Laboratory experiments

The petrophysical, geochemical and microbial experiments on rock samples, which represent a potential reservoir for hydrogen storage as well as the cap rock, give answers to questions about the behaviour of the gas in the subsurface as well as potential accompanied fluid-rock-microbes interactions.

• Experiments to determine the transport properties in the pore space and hydro-mechanical properties of the reservoir rock.
• Hydrogen laboratory
• Large Reservoir Simulator – LARS

Computational Modelling

The numerical simulations within the GEOZeit project consider various aspects of subsurface hydrogen storage in saline aquifers. Across various scales, reactive processes occur that are interplaying and potentially influencing the design and operation of a storage facility.

At the micro scale, pore-size simulations are essential for predicting microbial activity, which is crucial for optimizing underground hydrogen storage systems. At the meso scale, core-size simulations support experimental work by testing hypotheses and integrating petrophysical and laboratory data, thereby elucidating fluid dynamics and mass transport within porous rocks. On the macro scale, integrated simulations model gas distribution across the storage site, facilitating the assessment of storage performance and the impact of operational and geological parameters on efficiency and potential losses.

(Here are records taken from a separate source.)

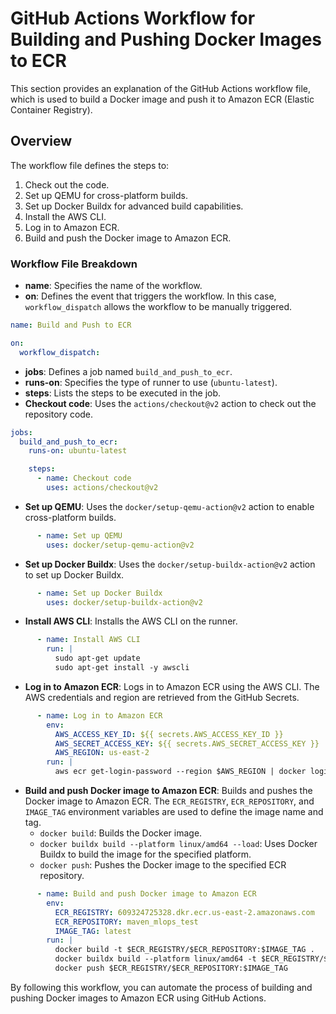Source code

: # GitHub Actions Workflow for Building and Pushing Docker Images to ECR

This section provides an explanation of the GitHub Actions workflow file, which is used to build a Docker image and push it to Amazon ECR (Elastic Container Registry).

## Overview

The workflow file defines the steps to:
1. Check out the code.
2. Set up QEMU for cross-platform builds.
3. Set up Docker Buildx for advanced build capabilities.
4. Install the AWS CLI.
5. Log in to Amazon ECR.
6. Build and push the Docker image to Amazon ECR.

### Workflow File Breakdown

- **name**: Specifies the name of the workflow.
- **on**: Defines the event that triggers the workflow. In this case, `workflow_dispatch` allows the workflow to be manually triggered.
```yaml
name: Build and Push to ECR

on:
  workflow_dispatch:
```

- **jobs**: Defines a job named `build_and_push_to_ecr`.
- **runs-on**: Specifies the type of runner to use (`ubuntu-latest`).
- **steps**: Lists the steps to be executed in the job.
- **Checkout code**: Uses the `actions/checkout@v2` action to check out the repository code.
```yaml
jobs:
  build_and_push_to_ecr:
    runs-on: ubuntu-latest

    steps:
      - name: Checkout code
        uses: actions/checkout@v2
```

- **Set up QEMU**: Uses the `docker/setup-qemu-action@v2` action to enable cross-platform builds.
```yaml
      - name: Set up QEMU
        uses: docker/setup-qemu-action@v2
```

- **Set up Docker Buildx**: Uses the `docker/setup-buildx-action@v2` action to set up Docker Buildx.
```yaml
      - name: Set up Docker Buildx
        uses: docker/setup-buildx-action@v2
```

- **Install AWS CLI**: Installs the AWS CLI on the runner.
```yaml
      - name: Install AWS CLI
        run: |
          sudo apt-get update
          sudo apt-get install -y awscli
```

- **Log in to Amazon ECR**: Logs in to Amazon ECR using the AWS CLI. The AWS credentials and region are retrieved from the GitHub Secrets.
```yaml
      - name: Log in to Amazon ECR
        env:
          AWS_ACCESS_KEY_ID: ${{ secrets.AWS_ACCESS_KEY_ID }}
          AWS_SECRET_ACCESS_KEY: ${{ secrets.AWS_SECRET_ACCESS_KEY }}
          AWS_REGION: us-east-2
        run: |
          aws ecr get-login-password --region $AWS_REGION | docker login --username AWS --password-stdin 609324725328.dkr.ecr.us-east-2.amazonaws.com
```

- **Build and push Docker image to Amazon ECR**: Builds and pushes the Docker image to Amazon ECR. The `ECR_REGISTRY`, `ECR_REPOSITORY`, and `IMAGE_TAG` environment variables are used to define the image name and tag.
  - `docker build`: Builds the Docker image.
  - `docker buildx build --platform linux/amd64 --load`: Uses Docker Buildx to build the image for the specified platform.
  - `docker push`: Pushes the Docker image to the specified ECR repository.
```yaml
      - name: Build and push Docker image to Amazon ECR
        env:
          ECR_REGISTRY: 609324725328.dkr.ecr.us-east-2.amazonaws.com
          ECR_REPOSITORY: maven_mlops_test
          IMAGE_TAG: latest
        run: |
          docker build -t $ECR_REGISTRY/$ECR_REPOSITORY:$IMAGE_TAG .
          docker buildx build --platform linux/amd64 -t $ECR_REGISTRY/$ECR_REPOSITORY:$IMAGE_TAG --load .
          docker push $ECR_REGISTRY/$ECR_REPOSITORY:$IMAGE_TAG
```
By following this workflow, you can automate the process of building and pushing Docker images to Amazon ECR using GitHub Actions.
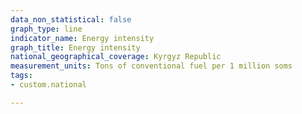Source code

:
 ```yaml
---
data_non_statistical: false
graph_type: line
indicator_name: Energy intensity
graph_title: Energy intensity
national_geographical_coverage: Kyrgyz Republic
measurement_units: Tons of conventional fuel per 1 million soms
tags:
- custom.national

---
```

Mineralogical, geochemical and petrophysical investigation

Injected hydrogen can react with the reservoir, caprock  and fluids, affecting mineralogy, porosity, and permeability of the rocks and the brine chemistry. To understand these reactions, laboratory experiments will simulate hydrogen injection into porous rocks, and changes will be analyzed through petrographic, geochemical, and petrophysical tests on core samples. This analysis is crucial for effective hydrogen storage and recovery.

Social acceptance

The project balances technical needs with social concerns by involving and informing citizens from the beginning and allow an open and transparent exchange. The former Ketzin CO₂ pilot project demonstrated the importance of clear and open communication to address and prevent concerns about new technology within an urban system.